Bardées de Molières (meilleure comédie, meilleur spectacle), les pièces de Pierre Guillois et Olivier Martin-Salvan reviennent en Belgique. A Bruxelles, Tournai, Louvain-la-Neuve. Article réservé aux abonnés
Ce n’est pas trois, pas quatre, mais cinq équipes qui tournent actuellement Les gros patinent bien, pour répondre à la demande exponentielle des lieux culturels pour accueillir ce spectacle hors normes. Rien que ce vendredi de la mi-octobre, quand nous interviewons Olivier Martin-Salvan, l’un des deux interprètes de ce « hit », la pièce est à l’affiche de trois villes françaises différentes : Cambrai, Toulouse et Paris.
C’est dire si la pièce fait un carton. Expression à prendre ici dans tous les sens du terme puisque Les gros patinent bien est littéralement une pièce de carton. Manipulant en direct piles, boîtes, bricolages, accessoires, panneaux et même costumes taillés dans du papier plus ou moins épais, Pierre Guillois et Olivier Martin-Salvan fabriquent une épopée clownesque qui vous emmène d’un fjord danois jusqu’à Pampelune en Espagne, en passant par l’Irlande, l’Angleterre, la France et même des abysses peuplés de créatures aquatiques. Tout cela dans un impressionnant assemblage d’affichettes, origamis et autres éléments de décor bidouillés à l’huile de coude avec, on imagine, un solide arsenal de cutters, de ficelles et de bande adhésive. Sorte de kamishibaï passé entre les mains de deux Rémy Bricka qui jongleraient avec des images plutôt que des instruments, le spectacle fait carburer la colle à papier et les ciseaux tout autant que la fantaisie et l’absurde.

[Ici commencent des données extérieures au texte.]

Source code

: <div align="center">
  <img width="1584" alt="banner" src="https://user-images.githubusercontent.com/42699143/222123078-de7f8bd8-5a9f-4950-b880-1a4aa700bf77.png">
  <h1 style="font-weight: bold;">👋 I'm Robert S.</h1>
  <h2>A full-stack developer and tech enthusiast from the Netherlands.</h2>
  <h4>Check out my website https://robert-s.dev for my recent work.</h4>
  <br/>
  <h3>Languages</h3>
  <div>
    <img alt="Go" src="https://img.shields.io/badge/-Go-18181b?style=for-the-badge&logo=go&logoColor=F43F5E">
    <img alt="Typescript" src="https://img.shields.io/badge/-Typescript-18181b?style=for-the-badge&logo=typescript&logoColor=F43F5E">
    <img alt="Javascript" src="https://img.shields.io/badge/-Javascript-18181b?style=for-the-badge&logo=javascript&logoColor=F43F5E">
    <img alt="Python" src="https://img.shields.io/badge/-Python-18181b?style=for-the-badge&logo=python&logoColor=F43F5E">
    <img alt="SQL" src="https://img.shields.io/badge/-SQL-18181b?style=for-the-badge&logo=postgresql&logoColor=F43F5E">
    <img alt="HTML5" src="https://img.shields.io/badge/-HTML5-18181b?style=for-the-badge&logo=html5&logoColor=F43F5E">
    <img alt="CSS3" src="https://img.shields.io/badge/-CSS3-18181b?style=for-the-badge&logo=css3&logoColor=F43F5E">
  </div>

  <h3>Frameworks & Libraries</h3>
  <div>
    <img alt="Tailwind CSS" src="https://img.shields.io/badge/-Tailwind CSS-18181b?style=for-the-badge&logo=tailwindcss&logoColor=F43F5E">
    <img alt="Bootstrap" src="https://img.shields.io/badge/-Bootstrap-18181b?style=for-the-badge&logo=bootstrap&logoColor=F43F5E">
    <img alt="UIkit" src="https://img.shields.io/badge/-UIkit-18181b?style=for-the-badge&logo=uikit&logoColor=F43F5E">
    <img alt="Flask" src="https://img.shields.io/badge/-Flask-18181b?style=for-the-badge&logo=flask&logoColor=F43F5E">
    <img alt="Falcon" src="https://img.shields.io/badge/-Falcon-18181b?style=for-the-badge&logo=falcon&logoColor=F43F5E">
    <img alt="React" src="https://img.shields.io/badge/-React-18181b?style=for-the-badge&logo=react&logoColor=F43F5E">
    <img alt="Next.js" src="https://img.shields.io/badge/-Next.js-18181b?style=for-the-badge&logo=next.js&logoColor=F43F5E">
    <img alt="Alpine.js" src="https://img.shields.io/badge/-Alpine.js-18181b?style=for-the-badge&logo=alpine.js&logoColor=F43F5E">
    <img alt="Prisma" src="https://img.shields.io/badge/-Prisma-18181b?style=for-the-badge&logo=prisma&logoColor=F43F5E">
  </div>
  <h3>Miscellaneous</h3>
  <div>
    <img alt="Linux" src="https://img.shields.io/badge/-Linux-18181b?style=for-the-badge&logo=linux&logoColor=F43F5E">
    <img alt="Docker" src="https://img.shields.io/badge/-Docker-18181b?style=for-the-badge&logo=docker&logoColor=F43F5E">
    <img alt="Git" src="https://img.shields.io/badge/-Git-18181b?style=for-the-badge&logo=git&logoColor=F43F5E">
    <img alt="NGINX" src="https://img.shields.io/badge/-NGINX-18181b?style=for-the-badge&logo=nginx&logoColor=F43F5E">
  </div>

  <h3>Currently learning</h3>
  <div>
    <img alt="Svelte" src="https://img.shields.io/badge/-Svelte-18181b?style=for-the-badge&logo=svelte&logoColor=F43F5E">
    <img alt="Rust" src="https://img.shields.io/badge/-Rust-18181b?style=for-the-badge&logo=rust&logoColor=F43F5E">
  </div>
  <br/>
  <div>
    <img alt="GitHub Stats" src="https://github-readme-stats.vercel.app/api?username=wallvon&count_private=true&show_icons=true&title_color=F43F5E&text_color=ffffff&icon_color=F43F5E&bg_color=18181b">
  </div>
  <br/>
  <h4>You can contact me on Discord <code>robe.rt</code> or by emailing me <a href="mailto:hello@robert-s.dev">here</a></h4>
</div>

A la frontière entre art du clown et arte povera, entre Buster Keaton et Laurel et Hardy, Les gros patinent bien galope sur les talons d’un gentleman frappé par la malédiction d’une sirène qu’il a pêchée par mégarde et qui va l’emporter dans des aventures échevelées à travers terres et mers, tantôt hostiles, tantôt cocasses. Aucun détail n’est négligé : l’irruption d’une aurore boréale, le vol de grues cendrées dans le ciel, un paquet de cumulonimbus, un troupeau de shetlands, l’histoire est illustrée d’une myriade d’éléments narratifs évoqués par des mots sur des panneaux ou carrément sculptés dans le carton. Ainsi, des boules de papier mâché suscitent la grêle, de fines lanières de carton convoquent les cheveux d’une sirène, des boîtes à chaussures se transforment en patins à glace, des confettis de papier suggèrent les plumes d’une oie décapitée par les hélices d’un avion, etc.
Mieux qu’Avatar
Même le vomi trouve un écho convaincant dans leurs savants pliages et découpages. « C’est incroyable comme le cerveau s’adapte », analyse Olivier Martin-Salvan. « Jacques Weber, qui est venu voir le spectacle deux fois, nous a dit à quel point il était ébloui par la convention théâtrale. On dit “c’est un serpent” et les gens voient un serpent. Il n’en revenait pas de ce miracle, de ce que le public accepte. J’ai aussi été touché par ce jeune homme, qui venait de voir Avatar au cinéma et qui nous a dit que notre spectacle l’avait fait plus voyager. » En plus de garantir un étonnant trip mental, la pièce secoue aussi les zygomatiques. Tordu de rire, le public se marre des fautes d’orthographe sur les pancartes, qui font dérailler la narration. Il se gausse gentiment de l’épuisement physique du clown-accessoiriste, au bord du burn-out à force de jouer les deus ex machina, suant à grosses gouttes pour faire avancer ce cabaret savamment foutraque.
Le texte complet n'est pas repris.